The possibility of giving life through cloning techniques to historical characters is a topic of a great ethical debate. Although some claim that it cannot be ethical in any way to artificially reproduce human life, the possibility of bringing back great minds from the past could help solve many of the problems that plague humanity today.
Leonardo da Vinci was an Italian Renaissance polymath: painter, sculptor, architect, musician, scientist, mathematician, anatomist, geologist, cartographer, botanist, engineer, inventor and writer.
He is considered one of the most brilliant minds in the human’s history. His visions were far beyond of those of men in his time and most of our technology can be credited to him.
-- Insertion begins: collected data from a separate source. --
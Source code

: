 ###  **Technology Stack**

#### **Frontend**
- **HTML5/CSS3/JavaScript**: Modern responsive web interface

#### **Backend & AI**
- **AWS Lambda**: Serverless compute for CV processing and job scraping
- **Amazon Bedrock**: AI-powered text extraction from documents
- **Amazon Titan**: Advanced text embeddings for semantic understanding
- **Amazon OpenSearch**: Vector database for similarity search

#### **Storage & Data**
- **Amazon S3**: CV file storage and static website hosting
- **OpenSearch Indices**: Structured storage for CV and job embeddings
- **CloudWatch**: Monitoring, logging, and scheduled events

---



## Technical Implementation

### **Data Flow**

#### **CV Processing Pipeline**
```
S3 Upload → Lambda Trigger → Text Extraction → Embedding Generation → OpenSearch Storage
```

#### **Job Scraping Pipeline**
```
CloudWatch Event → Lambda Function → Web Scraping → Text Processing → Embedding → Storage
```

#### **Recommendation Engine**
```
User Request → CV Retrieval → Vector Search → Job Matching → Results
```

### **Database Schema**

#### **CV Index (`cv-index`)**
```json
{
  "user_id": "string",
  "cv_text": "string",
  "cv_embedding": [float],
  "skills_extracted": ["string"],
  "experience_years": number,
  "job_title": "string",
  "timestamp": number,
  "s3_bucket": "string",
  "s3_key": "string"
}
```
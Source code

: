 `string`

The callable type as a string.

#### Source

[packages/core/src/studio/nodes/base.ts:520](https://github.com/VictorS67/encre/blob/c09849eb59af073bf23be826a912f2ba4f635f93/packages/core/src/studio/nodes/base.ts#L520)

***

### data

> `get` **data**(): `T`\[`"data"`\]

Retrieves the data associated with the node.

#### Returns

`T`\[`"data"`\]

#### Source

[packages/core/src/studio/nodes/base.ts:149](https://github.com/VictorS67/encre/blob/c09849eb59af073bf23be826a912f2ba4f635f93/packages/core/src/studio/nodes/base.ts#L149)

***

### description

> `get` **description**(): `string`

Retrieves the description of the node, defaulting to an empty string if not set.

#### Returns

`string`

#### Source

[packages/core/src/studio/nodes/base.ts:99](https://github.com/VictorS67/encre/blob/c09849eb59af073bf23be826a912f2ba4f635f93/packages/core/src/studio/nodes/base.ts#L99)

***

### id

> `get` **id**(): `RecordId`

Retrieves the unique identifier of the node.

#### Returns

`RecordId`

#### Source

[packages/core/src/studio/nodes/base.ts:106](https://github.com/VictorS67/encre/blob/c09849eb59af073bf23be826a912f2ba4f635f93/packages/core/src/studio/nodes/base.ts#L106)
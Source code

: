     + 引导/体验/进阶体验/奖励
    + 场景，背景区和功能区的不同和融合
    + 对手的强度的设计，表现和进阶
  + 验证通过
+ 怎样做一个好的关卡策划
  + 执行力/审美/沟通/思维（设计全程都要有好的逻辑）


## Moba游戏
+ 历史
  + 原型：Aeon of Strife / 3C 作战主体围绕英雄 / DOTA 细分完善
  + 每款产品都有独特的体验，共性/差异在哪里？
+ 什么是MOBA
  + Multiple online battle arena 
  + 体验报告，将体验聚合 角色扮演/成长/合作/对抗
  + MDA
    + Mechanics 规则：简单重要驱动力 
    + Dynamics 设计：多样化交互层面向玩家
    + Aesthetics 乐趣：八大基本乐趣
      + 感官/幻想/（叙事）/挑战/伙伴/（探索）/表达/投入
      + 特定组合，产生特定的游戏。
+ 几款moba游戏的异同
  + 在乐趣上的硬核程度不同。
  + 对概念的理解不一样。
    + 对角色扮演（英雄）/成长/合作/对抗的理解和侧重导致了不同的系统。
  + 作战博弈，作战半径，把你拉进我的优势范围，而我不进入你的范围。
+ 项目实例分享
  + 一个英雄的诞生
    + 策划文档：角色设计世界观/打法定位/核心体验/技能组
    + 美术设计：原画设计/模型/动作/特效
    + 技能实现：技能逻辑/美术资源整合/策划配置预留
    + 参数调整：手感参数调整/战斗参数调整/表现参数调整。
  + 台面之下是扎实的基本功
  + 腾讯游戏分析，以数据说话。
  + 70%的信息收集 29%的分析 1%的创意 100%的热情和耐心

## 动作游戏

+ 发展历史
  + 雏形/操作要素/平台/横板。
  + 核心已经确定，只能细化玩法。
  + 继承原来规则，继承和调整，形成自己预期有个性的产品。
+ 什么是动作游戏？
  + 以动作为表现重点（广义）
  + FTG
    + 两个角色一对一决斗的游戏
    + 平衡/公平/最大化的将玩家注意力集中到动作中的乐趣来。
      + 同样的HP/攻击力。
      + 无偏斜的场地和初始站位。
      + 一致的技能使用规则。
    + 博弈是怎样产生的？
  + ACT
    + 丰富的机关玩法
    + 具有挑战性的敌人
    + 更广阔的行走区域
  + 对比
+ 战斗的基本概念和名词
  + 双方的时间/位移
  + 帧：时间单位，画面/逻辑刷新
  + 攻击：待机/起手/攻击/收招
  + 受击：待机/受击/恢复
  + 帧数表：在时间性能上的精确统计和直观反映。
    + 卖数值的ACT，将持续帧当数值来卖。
Leonardo da Vinci was and is, renowned primarily as a painter. Leonardo’s most famous painting of the 1490’s is considered to be The Last Supper; many claim that there are hidden meanings inside this painting. It is also considered the most reproduced religious painting of all time.
The exact location of the remains of the inventor remains a mystery. In 1863 was reported that his tomb had been found, and the contents of which were transferred to a church in the village of Amboise, France. The technology of the time did not allow for experts to corroborate the veracity of the finding.
Recently, a team of Italian historians announced the discovery of a series of lost relics which belong to Da Vinci, that could include DNA of the great renaissance genius.
If this is proven, the science would be in a position not only to end the mystery behind the fate of the inventor’s remains but also to clone the great genius of the Renaissance age.
According to the University of Utah, cloning an organism requires the use of just a gene, which DNA sequence can be replicated.
Cloning has been done in animals. Boyalife Group, a company in China, is leading the construction of the largest cloning factory in the world. Later this year it will be used to clone cows, dogs, and other animals.
Interestingly, Boyalife also claims it can clone humans. However, public disapproval is preventing the company from making human replicas.
“The technology is already there,” Boyalife Chief Executive Xu Xiaochun said in relation to human cloning.
“If this is allowed, I don’t think there are other companies better than Boyalife that make better technology.”
A year ago, experts said that by carefully examining the paintings and notebooks that belonged to the Renaissance genius, they could maybe find hairs or flakes of skin from which traces of DNA can be extracted. This may allow scientists to determine some of the physical characteristics, like da Vinci’s eye color, the tone of his skin, and the shape of his face.
The geneticist on the project, Rhonda Roby, told Gizmodo that “there’s a possibility of biological material inside paintings,” but “the challenge would be actually getting that material out without damaging the artwork.”
“It is well known that Leonardo used his fingers along with his brushes while painting, some prints of which have remained, and so it could be possible to find cells of his epidermis mixed with the colors,” – as Jesse Ausubel, the vice chairman of the Richard Lounsbery Foundation said in an interview with the Daily Telegraph.
The genius Da Vinci died on 2 May 1519, while in the service of Francis I of France, and was originally laid to rest in the chapel of Saint-Florentin at the royal Chateau d’Amboise in the Loire Valley.